Die zweite Hälfte startete unverändert und um ein Haar hätte Dušan Švento (50.) das 1:0 erzielt. Er scheiterte aber an Admira-Keeper Manuel Kuttin. In Minute 54 trat Daniel Toth einen Freistoß aus gut 30 Metern in den Strafraum der Gäste, Schicker stieg zum Kopfball hoch und aus heiterem Himmel stand’s 1:0 für die Admira. Dem aber noch nicht genug: In Minute 60 trat Schicker eine Ecke in den Fünfer, Christoph Schösswendter stieg höher als alle anderen – 2:0.

Salzburg fing sich und kam durch Mané (68.), nach Vorarbeit von Valon Berisha, zum Anschlusstreffer. Die Gäste drückten weiter auf den Ausgleich, aber zum dritten Mal passierte die Überraschung. Issiaka Ouédraogo wurde von Schwab schön steil geschickt, trickste Schiemer aus und überhob Keeper Péter Gulácsi zum 3:1-Endstand.

Der SV Grödig und der SK Rapid Wien trennten sich mit einem 2:2-Unentschieden. Die Grün-Weißen hatten nach zwei Minuten durch Christopher Trimmel die Chance auf die frühe Führung. Trimmel vergab und Rapid sollte erst nach der Pause die nächste richtige Torchance bekommen. Die Grödiger übernahmen das Ruder und zeigten ansehnlichen Offensivfußball. Tomi Correa (14.) brachte sein Team mit einem schönen Schuss aus der Drehung auch bald in Führung. Grödig marschierte munter auf das Tor von Ján Novota los und hätte bald höher führen können. Novota rettete in Munute 37 mit einem Riesenreflex einen Versuch von Ione Cabrera.

Nach der Pause war Rapid engagierter und offensiver ausgerichtet. Louis Schaub kam neu ins Spiel und hatte in der 49. Minute auch gleich die Möglichkeit aufs 1:1. Grödig konterte, holte sich die Kontrolle wieder zurück und war weiter gefährlich. Zunächst traf Philipp Zulechner (55.) die Latte, ehe der Stürmer nach einem Abwehr-Patzer von Harald Pichler in Minute 67 auf 2:0 stellte.

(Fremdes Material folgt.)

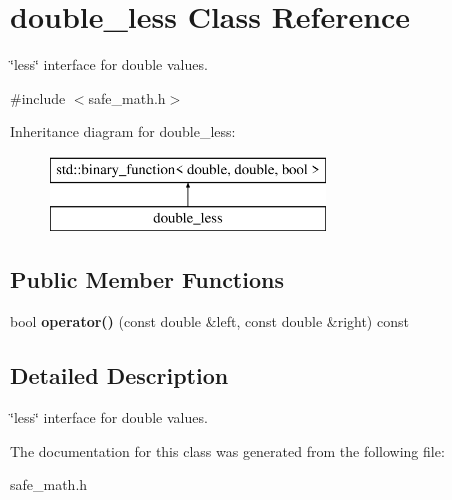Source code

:\section{double\+\_\+less Class Reference}
\label{classdouble__less}


\char`\"{}less\char`\"{} interface for double values.  




{\ttfamily \#include $<$safe\+\_\+math.\+h$>$}

Inheritance diagram for double\+\_\+less\+:\begin{figure}[H]
\begin{center}
\leavevmode
\includegraphics[height=2.000000cm]{classdouble__less}
\end{center}
\end{figure}
\subsection*{Public Member Functions}
\begin{DoxyCompactItemize}
\item 
bool {\bfseries operator()} (const double \&left, const double \&right) const 
\end{DoxyCompactItemize}


\subsection{Detailed Description}
\char`\"{}less\char`\"{} interface for double values. 

The documentation for this class was generated from the following file\+:\begin{DoxyCompactItemize}
\item 
safe\+\_\+math.\+h\end{DoxyCompactItemize}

Die Gäste steckten nicht zurück und erzielten den Anschlusstreffer durch Dominik Starkl (74.). Zulechner hätte in der 78. und der 82. Minute alles klar machen können, anstatt des dritten Grödiger Tors fiel aber das 2:2. Schaub (84.) ging im 16er an zwei Grödigern vorbei, wurde gelegt und es gab Strafstoß. Steffen Hofmann (85.) trat zum Elfmeterpunkt und verwandelte sicher zum Endstand. Für den Rapid-Kapitän war es der 111. Treffer im 400. Pflichtspiel für Grün-Weiß.